▸ **Exercise aim**:
Look through the entries below and return all lines including the word "어플리케이션".

(Data for review begins)

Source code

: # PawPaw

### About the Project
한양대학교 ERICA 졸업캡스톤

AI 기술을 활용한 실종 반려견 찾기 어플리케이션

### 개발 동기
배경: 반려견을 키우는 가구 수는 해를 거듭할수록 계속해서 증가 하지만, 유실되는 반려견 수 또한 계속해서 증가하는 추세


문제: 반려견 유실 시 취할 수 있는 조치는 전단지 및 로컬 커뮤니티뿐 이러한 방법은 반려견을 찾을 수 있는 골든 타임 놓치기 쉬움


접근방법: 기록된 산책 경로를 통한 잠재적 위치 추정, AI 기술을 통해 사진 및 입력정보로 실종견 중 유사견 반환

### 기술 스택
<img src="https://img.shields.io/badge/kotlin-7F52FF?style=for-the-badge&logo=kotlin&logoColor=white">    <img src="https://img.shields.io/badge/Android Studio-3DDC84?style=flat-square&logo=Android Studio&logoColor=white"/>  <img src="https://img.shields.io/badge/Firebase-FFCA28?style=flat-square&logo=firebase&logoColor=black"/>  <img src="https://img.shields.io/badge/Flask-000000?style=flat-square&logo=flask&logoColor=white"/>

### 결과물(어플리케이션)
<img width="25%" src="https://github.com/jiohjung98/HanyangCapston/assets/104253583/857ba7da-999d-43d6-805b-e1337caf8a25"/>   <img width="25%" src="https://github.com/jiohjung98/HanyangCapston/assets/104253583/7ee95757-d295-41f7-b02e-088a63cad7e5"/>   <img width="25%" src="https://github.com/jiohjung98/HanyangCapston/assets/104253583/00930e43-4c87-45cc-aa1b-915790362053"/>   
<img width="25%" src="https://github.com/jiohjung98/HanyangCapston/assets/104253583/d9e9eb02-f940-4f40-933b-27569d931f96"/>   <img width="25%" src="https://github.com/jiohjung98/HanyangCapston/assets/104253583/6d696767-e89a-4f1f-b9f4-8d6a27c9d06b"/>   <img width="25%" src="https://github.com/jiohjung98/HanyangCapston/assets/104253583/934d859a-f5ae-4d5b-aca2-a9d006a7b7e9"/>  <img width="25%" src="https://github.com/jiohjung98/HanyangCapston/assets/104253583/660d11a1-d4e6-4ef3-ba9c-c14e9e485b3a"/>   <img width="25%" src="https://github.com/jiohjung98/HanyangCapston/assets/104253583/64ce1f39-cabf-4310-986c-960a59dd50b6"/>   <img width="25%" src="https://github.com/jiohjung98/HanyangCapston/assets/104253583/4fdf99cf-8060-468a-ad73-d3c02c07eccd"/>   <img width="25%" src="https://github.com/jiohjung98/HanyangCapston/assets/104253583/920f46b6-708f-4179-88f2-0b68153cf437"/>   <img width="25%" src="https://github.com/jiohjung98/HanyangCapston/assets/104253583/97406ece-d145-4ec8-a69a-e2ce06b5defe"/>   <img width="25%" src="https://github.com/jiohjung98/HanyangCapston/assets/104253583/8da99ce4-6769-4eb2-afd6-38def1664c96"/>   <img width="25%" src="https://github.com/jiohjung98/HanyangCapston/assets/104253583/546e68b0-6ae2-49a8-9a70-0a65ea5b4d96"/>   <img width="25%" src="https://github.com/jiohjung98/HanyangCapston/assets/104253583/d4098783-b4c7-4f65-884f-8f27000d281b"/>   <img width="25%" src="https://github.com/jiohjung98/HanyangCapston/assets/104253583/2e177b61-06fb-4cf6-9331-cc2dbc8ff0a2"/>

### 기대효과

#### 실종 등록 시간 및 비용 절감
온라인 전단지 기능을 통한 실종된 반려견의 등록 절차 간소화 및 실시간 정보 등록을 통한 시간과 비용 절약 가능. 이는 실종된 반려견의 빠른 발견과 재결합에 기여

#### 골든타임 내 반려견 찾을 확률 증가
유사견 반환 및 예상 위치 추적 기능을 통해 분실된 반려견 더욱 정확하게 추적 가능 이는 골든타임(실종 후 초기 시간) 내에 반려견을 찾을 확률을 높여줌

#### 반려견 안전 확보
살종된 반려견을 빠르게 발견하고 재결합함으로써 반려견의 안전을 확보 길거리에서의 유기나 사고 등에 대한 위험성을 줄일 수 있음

(Data for review ends)

▸ **Exercise solution**:
AI 기술을 활용한 실종 반려견 찾기 어플리케이션
### 결과물(어플리케이션)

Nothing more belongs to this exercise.